Smart patch to measure diabetics’ blood sugar without finger pricks

JP Casey 9 April 2018 (Last Updated April 9th, 2018 16:06)

Researchers from the University of Bath have developed a non-invasive adhesive patch which can measure the glucose levels of diabetics without finger-prick blood tests.

Smart patch to measure diabetics’ blood sugar without finger pricks
The patch can measure glucose levels every 10-15 minutes over several hours. Credit: University of Bath.

Researchers from the University of Bath have developed a non-invasive adhesive patch which can measure the glucose levels of diabetics without finger-prick blood tests.

The patch, described in a study published in Nature Nanotechnology, is placed on the skin, and draws glucose out from fluid between cells across hair follicles. These are individually accessed through a range of miniature sensors, powered by an electric current. Glucose collects in tiny reservoirs and can be measured every ten to 15 minutes over several hours.

“A non-invasive – that is, needle-less – method to monitor blood sugar has proven a difficult goal to attain,” said professor of the university’s department of pharmacy and pharmacology Richard Guy. “The closest that has been achieved has required either at least a single-point calibration with a classic ‘finger-stick’, or the implantation of a pre-calibrated sensor via a single needle insertion.”

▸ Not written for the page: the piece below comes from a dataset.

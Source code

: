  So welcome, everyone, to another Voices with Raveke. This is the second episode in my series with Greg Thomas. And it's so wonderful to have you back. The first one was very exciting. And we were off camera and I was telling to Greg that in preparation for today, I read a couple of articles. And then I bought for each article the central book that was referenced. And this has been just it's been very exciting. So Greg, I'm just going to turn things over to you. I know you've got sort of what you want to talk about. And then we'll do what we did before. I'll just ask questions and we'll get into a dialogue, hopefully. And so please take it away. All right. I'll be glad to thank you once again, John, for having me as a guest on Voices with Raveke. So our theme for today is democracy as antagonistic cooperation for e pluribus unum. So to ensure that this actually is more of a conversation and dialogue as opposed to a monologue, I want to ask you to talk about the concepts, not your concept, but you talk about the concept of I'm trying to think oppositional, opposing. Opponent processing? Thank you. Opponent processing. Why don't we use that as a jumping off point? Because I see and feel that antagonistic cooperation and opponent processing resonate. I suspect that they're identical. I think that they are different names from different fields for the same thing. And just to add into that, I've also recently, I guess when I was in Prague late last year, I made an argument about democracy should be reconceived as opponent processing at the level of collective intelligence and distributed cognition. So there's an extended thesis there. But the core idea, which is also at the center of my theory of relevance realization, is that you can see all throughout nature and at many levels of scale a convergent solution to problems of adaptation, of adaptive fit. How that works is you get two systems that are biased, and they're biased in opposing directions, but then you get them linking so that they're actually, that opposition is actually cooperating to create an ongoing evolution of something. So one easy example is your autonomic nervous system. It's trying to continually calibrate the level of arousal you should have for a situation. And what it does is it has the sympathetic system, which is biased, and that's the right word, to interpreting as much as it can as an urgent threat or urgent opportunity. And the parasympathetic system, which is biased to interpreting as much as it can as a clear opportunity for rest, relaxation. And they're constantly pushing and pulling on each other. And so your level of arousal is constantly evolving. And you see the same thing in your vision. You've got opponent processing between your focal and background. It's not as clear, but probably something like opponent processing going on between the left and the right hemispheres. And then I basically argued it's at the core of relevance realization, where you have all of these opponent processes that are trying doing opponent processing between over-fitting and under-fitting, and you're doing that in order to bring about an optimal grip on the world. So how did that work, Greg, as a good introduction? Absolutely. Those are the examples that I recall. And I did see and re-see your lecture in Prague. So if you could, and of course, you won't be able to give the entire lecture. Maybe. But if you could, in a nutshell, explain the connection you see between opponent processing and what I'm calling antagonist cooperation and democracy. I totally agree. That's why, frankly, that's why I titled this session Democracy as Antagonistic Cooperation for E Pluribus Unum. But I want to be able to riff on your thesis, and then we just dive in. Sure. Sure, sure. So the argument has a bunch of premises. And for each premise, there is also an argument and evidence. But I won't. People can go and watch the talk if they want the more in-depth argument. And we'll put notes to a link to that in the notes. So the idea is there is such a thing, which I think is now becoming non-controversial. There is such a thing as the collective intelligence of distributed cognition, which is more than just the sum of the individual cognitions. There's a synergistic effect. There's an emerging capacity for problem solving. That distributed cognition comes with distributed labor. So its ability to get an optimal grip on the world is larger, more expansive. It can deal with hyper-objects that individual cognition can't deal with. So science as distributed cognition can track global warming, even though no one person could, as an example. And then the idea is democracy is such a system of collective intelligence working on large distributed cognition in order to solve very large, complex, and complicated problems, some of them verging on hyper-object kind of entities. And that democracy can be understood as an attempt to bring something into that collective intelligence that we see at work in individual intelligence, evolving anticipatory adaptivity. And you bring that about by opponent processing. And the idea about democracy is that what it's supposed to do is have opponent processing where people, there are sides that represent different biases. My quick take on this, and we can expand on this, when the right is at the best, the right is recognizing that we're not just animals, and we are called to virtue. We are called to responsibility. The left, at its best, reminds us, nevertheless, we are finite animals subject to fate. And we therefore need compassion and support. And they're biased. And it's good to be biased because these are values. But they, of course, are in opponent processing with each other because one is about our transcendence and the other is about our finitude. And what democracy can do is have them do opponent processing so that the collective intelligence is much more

“The monitor developed at Bath promises a truly calibration-free approach, an essential contribution in the fight to combat the ever-increasing global incidence of diabetes,” he continued.

Each sensor on the patch operates over a small area on an individual hair follicle, reducing inter- and intra-skin variability in glucose extraction, and increasing the accuracy of the measurements taken to the extent that the patch does not need to be calibrated using a blood sample. This could render unpopular and painful blood tests obsolete.

The patch was tested both on pig skin and healthy human volunteers, and effectively measured the glucose levels of both groups throughout the day. The team now aims to optimise the patch’s sensors to further improve its accuracy and demonstrate the device’s functionality over a 24-hour period.

Guy explained that the patch is not a device that can ‘do-it-all’, but would function in tandem with existing devices, such as pumps. “The long-term objective, therefore, would be that the user would apply this information to ensure that the blood sugar is maintained within a ‘normal’ window and avoiding excursions into hypo- or hyper-glycaemia.”

“The use of iontophoresis (which is the process used in our device to extract glucose across the skin) to also deliver insulin across the skin (needle-less-ly) has been exposed in the past but is simply not feasible,” he said. “That is not to say that the device could not be used in conjunction with a programmable pump delivery system working hand-in-hand.”

The team expects to take the device to clinical trials in the future, ahead of scaling up the technology. Clearly, technical challenges always remain when one has a prototype system that would need manufacturing scale-up,” said Guy. “It is our belief that the materials required would not be expensive and that the cost of the device would be quite reasonable.”

“In terms of user uptake, we are in the era of wearable technologies so significant obstacles in that regard are not anticipated,” he said.

The work was funded by the Engineering and Physical Sciences Research Council (EPSRC), the Medical Research Council (MRC) and the Sir Halley Stewart Trust, and is a multidisciplinary collaboration between scientists from the departments of physics, pharma and pharmacology, and chemistry at the university.